(Source records)
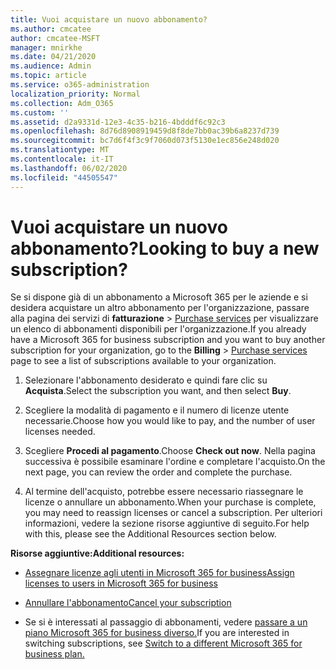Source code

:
 ```yaml
---
title: Vuoi acquistare un nuovo abbonamento?
ms.author: cmcatee
author: cmcatee-MSFT
manager: mnirkhe
ms.date: 04/21/2020
ms.audience: Admin
ms.topic: article
ms.service: o365-administration
localization_priority: Normal
ms.collection: Adm_O365
ms.custom: ''
ms.assetid: d2a9331d-12e3-4c35-b216-4bdddf6c92c3
ms.openlocfilehash: 8d76d8908919459d8f8de7bb0ac39b6a8237d739
ms.sourcegitcommit: bc7d6f4f3c9f7060d073f5130e1ec856e248d020
ms.translationtype: MT
ms.contentlocale: it-IT
ms.lasthandoff: 06/02/2020
ms.locfileid: "44505547"
---
```

# <a name="looking-to-buy-a-new-subscription"></a><span data-ttu-id="a390b-102">Vuoi acquistare un nuovo abbonamento?</span><span class="sxs-lookup"><span data-stu-id="a390b-102">Looking to buy a new subscription?</span></span>

<span data-ttu-id="a390b-103">Se si dispone già di un abbonamento a Microsoft 365 per le aziende e si desidera acquistare un altro abbonamento per l'organizzazione, passare alla pagina dei servizi di **fatturazione** \> [Purchase services](https://go.microsoft.com/fwlink/p/?linkid=868433) per visualizzare un elenco di abbonamenti disponibili per l'organizzazione.</span><span class="sxs-lookup"><span data-stu-id="a390b-103">If you already have a Microsoft 365 for business subscription and you want to buy another subscription for your organization, go to the **Billing** \> [Purchase services](https://go.microsoft.com/fwlink/p/?linkid=868433) page to see a list of subscriptions available to your organization.</span></span>
 
1. <span data-ttu-id="a390b-104">Selezionare l'abbonamento desiderato e quindi fare clic su **Acquista**.</span><span class="sxs-lookup"><span data-stu-id="a390b-104">Select the subscription you want, and then select **Buy**.</span></span>

2. <span data-ttu-id="a390b-105">Scegliere la modalità di pagamento e il numero di licenze utente necessarie.</span><span class="sxs-lookup"><span data-stu-id="a390b-105">Choose how you would like to pay, and the number of user licenses needed.</span></span>

3. <span data-ttu-id="a390b-106">Scegliere **Procedi al pagamento**.</span><span class="sxs-lookup"><span data-stu-id="a390b-106">Choose **Check out now**.</span></span> <span data-ttu-id="a390b-107">Nella pagina successiva è possibile esaminare l'ordine e completare l'acquisto.</span><span class="sxs-lookup"><span data-stu-id="a390b-107">On the next page, you can review the order and complete the purchase.</span></span>

4. <span data-ttu-id="a390b-108">Al termine dell'acquisto, potrebbe essere necessario riassegnare le licenze o annullare un abbonamento.</span><span class="sxs-lookup"><span data-stu-id="a390b-108">When your purchase is complete, you may need to reassign licenses or cancel a subscription.</span></span> <span data-ttu-id="a390b-109">Per ulteriori informazioni, vedere la sezione risorse aggiuntive di seguito.</span><span class="sxs-lookup"><span data-stu-id="a390b-109">For help with this, please see the Additional Resources section below.</span></span>

 <span data-ttu-id="a390b-110">**Risorse aggiuntive:**</span><span class="sxs-lookup"><span data-stu-id="a390b-110">**Additional resources:**</span></span>
  
- [<span data-ttu-id="a390b-111">Assegnare licenze agli utenti in Microsoft 365 for business</span><span class="sxs-lookup"><span data-stu-id="a390b-111">Assign licenses to users in Microsoft 365 for business</span></span>](https://docs.microsoft.com/microsoft-365/admin/add-users/add-users)
    
- [<span data-ttu-id="a390b-112">Annullare l'abbonamento</span><span class="sxs-lookup"><span data-stu-id="a390b-112">Cancel your subscription</span></span>](https://docs.microsoft.com/microsoft-365/commerce/subscriptions/cancel-your-subscription)
    
- <span data-ttu-id="a390b-113">Se si è interessati al passaggio di abbonamenti, vedere [passare a un piano Microsoft 365 for business diverso.](https://docs.microsoft.com/microsoft-365/commerce/subscriptions/switch-to-a-different-plan)</span><span class="sxs-lookup"><span data-stu-id="a390b-113">If you are interested in switching subscriptions, see [Switch to a different Microsoft 365 for business plan.](https://docs.microsoft.com/microsoft-365/commerce/subscriptions/switch-to-a-different-plan)</span></span>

** What the task asks **
Your copy should match the entries above exactly and contain no pictures.

** Finished task **
Source code

:
 ```yaml
---
title: Vuoi acquistare un nuovo abbonamento?
ms.author: cmcatee
author: cmcatee-MSFT
manager: mnirkhe
ms.date: 04/21/2020
ms.audience: Admin
ms.topic: article
ms.service: o365-administration
localization_priority: Normal
ms.collection: Adm_O365
ms.custom: ''
ms.assetid: d2a9331d-12e3-4c35-b216-4bdddf6c92c3
ms.openlocfilehash: 8d76d8908919459d8f8de7bb0ac39b6a8237d739
ms.sourcegitcommit: bc7d6f4f3c9f7060d073f5130e1ec856e248d020
ms.translationtype: MT
ms.contentlocale: it-IT
ms.lasthandoff: 06/02/2020
ms.locfileid: "44505547"
---
```

# <a name="looking-to-buy-a-new-subscription"></a><span data-ttu-id="a390b-102">Vuoi acquistare un nuovo abbonamento?</span><span class="sxs-lookup"><span data-stu-id="a390b-102">Looking to buy a new subscription?</span></span>

<span data-ttu-id="a390b-103">Se si dispone già di un abbonamento a Microsoft 365 per le aziende e si desidera acquistare un altro abbonamento per l'organizzazione, passare alla pagina dei servizi di **fatturazione** \> [Purchase services](https://go.microsoft.com/fwlink/p/?linkid=868433) per visualizzare un elenco di abbonamenti disponibili per l'organizzazione.</span><span class="sxs-lookup"><span data-stu-id="a390b-103">If you already have a Microsoft 365 for business subscription and you want to buy another subscription for your organization, go to the **Billing** \> [Purchase services](https://go.microsoft.com/fwlink/p/?linkid=868433) page to see a list of subscriptions available to your organization.</span></span>
 
1. <span data-ttu-id="a390b-104">Selezionare l'abbonamento desiderato e quindi fare clic su **Acquista**.</span><span class="sxs-lookup"><span data-stu-id="a390b-104">Select the subscription you want, and then select **Buy**.</span></span>

2. <span data-ttu-id="a390b-105">Scegliere la modalità di pagamento e il numero di licenze utente necessarie.</span><span class="sxs-lookup"><span data-stu-id="a390b-105">Choose how you would like to pay, and the number of user licenses needed.</span></span>

3. <span data-ttu-id="a390b-106">Scegliere **Procedi al pagamento**.</span><span class="sxs-lookup"><span data-stu-id="a390b-106">Choose **Check out now**.</span></span> <span data-ttu-id="a390b-107">Nella pagina successiva è possibile esaminare l'ordine e completare l'acquisto.</span><span class="sxs-lookup"><span data-stu-id="a390b-107">On the next page, you can review the order and complete the purchase.</span></span>

4. <span data-ttu-id="a390b-108">Al termine dell'acquisto, potrebbe essere necessario riassegnare le licenze o annullare un abbonamento.</span><span class="sxs-lookup"><span data-stu-id="a390b-108">When your purchase is complete, you may need to reassign licenses or cancel a subscription.</span></span> <span data-ttu-id="a390b-109">Per ulteriori informazioni, vedere la sezione risorse aggiuntive di seguito.</span><span class="sxs-lookup"><span data-stu-id="a390b-109">For help with this, please see the Additional Resources section below.</span></span>

 <span data-ttu-id="a390b-110">**Risorse aggiuntive:**</span><span class="sxs-lookup"><span data-stu-id="a390b-110">**Additional resources:**</span></span>
  
- [<span data-ttu-id="a390b-111">Assegnare licenze agli utenti in Microsoft 365 for business</span><span class="sxs-lookup"><span data-stu-id="a390b-111">Assign licenses to users in Microsoft 365 for business</span></span>](https://docs.microsoft.com/microsoft-365/admin/add-users/add-users)
    
- [<span data-ttu-id="a390b-112">Annullare l'abbonamento</span><span class="sxs-lookup"><span data-stu-id="a390b-112">Cancel your subscription</span></span>](https://docs.microsoft.com/microsoft-365/commerce/subscriptions/cancel-your-subscription)
    
- <span data-ttu-id="a390b-113">Se si è interessati al passaggio di abbonamenti, vedere [passare a un piano Microsoft 365 for business diverso.](https://docs.microsoft.com/microsoft-365/commerce/subscriptions/switch-to-a-different-plan)</span><span class="sxs-lookup"><span data-stu-id="a390b-113">If you are interested in switching subscriptions, see [Switch to a different Microsoft 365 for business plan.](https://docs.microsoft.com/microsoft-365/commerce/subscriptions/switch-to-a-different-plan)</span></span>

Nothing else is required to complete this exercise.